Im Gegensatz zum Selbstmitgefühl (ventral-vagale Aktivierung, Oxytozin) bewirkt die Selbstaggression leider eine Aktivierung unseres Kampf-und-Flucht-Systems (Sympathikus, Adrenalin), um uns für einen möglichen Kampf oder eine Flucht bereit zu machen. Wenn wir also innerlich mit uns "meckern", sind wir gleichzeitig im Kampf mit uns und auf der Flucht vor uns selbst. Eine Seite "meckert" und eine andere Seite wird beschimpft. Das ist interner Stress: Kampfmodus.

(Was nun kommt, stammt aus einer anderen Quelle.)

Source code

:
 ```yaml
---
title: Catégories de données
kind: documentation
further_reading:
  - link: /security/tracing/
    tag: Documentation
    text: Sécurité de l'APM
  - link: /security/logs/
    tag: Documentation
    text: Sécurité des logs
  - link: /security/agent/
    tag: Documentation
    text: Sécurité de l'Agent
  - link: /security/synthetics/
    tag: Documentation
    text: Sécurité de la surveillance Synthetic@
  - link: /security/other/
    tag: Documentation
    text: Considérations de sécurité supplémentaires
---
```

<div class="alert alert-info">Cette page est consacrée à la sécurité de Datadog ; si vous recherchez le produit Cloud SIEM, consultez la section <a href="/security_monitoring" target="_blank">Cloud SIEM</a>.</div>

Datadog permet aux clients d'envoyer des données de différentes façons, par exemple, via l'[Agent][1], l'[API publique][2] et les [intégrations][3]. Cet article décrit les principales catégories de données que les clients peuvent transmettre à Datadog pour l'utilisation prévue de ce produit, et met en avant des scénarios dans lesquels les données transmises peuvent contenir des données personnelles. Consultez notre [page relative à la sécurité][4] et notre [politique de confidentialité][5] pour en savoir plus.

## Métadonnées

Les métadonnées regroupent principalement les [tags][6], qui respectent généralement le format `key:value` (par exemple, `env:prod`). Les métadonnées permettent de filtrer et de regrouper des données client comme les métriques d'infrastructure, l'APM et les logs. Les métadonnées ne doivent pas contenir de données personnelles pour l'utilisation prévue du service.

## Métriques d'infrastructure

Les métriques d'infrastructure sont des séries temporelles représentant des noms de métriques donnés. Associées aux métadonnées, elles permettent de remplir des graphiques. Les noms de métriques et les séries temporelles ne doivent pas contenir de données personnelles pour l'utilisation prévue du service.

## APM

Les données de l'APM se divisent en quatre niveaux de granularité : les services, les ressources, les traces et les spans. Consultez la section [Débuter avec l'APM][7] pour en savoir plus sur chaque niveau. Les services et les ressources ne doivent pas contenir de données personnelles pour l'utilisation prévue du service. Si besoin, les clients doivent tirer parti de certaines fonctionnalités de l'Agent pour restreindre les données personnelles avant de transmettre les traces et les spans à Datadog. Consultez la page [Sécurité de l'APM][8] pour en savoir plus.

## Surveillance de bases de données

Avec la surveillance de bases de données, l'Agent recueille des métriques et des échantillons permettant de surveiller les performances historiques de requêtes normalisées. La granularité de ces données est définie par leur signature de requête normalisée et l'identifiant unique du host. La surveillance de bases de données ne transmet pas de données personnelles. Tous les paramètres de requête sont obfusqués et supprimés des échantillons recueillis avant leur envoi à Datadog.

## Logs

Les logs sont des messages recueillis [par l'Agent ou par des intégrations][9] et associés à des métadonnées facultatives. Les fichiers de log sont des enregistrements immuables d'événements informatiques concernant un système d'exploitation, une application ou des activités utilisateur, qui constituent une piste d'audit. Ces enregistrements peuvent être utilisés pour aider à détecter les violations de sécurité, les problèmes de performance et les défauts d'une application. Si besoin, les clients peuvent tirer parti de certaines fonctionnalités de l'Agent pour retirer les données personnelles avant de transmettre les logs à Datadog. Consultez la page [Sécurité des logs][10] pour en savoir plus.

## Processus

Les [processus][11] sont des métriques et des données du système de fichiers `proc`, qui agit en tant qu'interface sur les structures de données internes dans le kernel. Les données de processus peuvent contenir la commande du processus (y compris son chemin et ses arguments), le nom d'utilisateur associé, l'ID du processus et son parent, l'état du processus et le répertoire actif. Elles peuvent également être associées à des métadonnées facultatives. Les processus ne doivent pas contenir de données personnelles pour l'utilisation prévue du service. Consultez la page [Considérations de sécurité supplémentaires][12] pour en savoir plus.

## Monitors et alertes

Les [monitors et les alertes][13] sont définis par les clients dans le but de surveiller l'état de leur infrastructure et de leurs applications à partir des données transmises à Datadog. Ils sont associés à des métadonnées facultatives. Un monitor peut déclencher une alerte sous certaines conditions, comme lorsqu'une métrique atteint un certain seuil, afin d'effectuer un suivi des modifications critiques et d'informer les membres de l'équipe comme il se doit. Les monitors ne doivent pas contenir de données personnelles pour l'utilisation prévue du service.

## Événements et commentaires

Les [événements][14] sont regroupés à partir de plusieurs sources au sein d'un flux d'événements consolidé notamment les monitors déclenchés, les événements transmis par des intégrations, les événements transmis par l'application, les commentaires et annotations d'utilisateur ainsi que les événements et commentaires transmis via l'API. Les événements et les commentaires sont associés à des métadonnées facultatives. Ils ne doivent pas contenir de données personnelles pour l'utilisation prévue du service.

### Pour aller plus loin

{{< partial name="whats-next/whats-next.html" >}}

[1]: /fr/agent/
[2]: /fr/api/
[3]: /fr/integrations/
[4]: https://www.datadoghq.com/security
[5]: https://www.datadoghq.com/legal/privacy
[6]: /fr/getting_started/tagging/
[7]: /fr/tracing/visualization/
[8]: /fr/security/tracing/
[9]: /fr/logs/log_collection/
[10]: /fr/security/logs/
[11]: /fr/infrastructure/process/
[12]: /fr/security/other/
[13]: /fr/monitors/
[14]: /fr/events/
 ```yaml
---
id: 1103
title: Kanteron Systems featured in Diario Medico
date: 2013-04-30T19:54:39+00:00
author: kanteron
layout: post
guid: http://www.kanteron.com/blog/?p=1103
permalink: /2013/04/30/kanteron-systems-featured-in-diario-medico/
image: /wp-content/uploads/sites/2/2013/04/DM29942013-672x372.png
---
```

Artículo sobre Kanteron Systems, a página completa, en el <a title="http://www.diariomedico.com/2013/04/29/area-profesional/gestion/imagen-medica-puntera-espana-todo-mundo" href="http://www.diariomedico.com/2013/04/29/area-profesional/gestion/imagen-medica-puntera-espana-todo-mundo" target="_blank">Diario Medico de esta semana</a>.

Der Körper mobilisiert Energie, um für potenzielle Gefahren mobil zu machen, wir reduzieren uns auf das einfachere "Schwarz-Weiß-Denken" ("Freund / Feind") und beziehen alles auf uns ("wie schadet/nutzt das mir?"), damit wir möglichst schnell reagieren können. Dieser Zustand ist körperlich anstrengend. Alle damit verbundenen Körperreaktionen gehören zu unserem Gefahrenabwehrsystem und die strengen Selbsbeobachter-stimmen setzen uns unter Druck. Wir sind eine der wenigen Spezies, die sich selbst nur durch Gedanken in Aufregung versetzen kann.
Selbstmitgefühl bewirkt dagegen ein fürsorgliches Körpergefühl (es aktiviert unser Bindungssystem = vor allem den ventralen Ast des Vagusnervs, und es führt zu einer Ausschüttung des Hormons Oxytozin), welches innerhalb der eigenen Gruppe tröstend, beruhigend und wohltuend wirkt. Wenn wir innerlich liebevoll und freundlich mit uns selbst sprechen und dabei auch noch mit einer wohlklingenden Stimme (Prosodie), beruhigt sich unser Körper. Dann kommen Körperreaktionen, die von unserem Bindungssystem vermittelt werden. Wir entspannen uns und fühlen uns sicher. Dieser Zustand tut uns wohl (ist gut für die Immunkompetenz, das Herz-Kreislauf-System, unsere Regeneration und Erholung "rest-and-digest") und ist erholsam für unseren Körper. Erst wenn wir uns sicher fühlen, sind wir dazu in der Lage, neue Optionen zu explorieren oder kreative Lösungen zu finden. Es ist wichtig zu bemerken, wann wir selbstabwertend oder sehr streng mit uns selbst umgehen und das dann unmittelbar zu korrigieren und in die Selbstmitgefühl-Netzwerke zu wechseln. Mitgefühl für alle fühlenden Wesen betrifft auch uns selbst. Das kann man lernen!
Emotionale Ansteckung
Unbewusst und unwillkürlich
Bei einer unbewussten affektiven Resonanz mit anderen, -ohne zu wissen, dass sie es sind, die die Resonanz hervorrufen, oder sich darüber bewusst zu sein, dass es überhaupt eine Resonanz ist-, (z.B. wenn man bei einer Massenpanik im Fussballstadion "angesteckt" wird und sich der eigene Blutdruck erhöht, die Herzfrequenz sich beschleunigt und der Fluchtinstinkt ausgelöst wird, -noch bevor einem selbst bewusst wird, was da eigentlich geschieht) spricht man von emotionaler Ansteckung oder Gefühlsansteckung.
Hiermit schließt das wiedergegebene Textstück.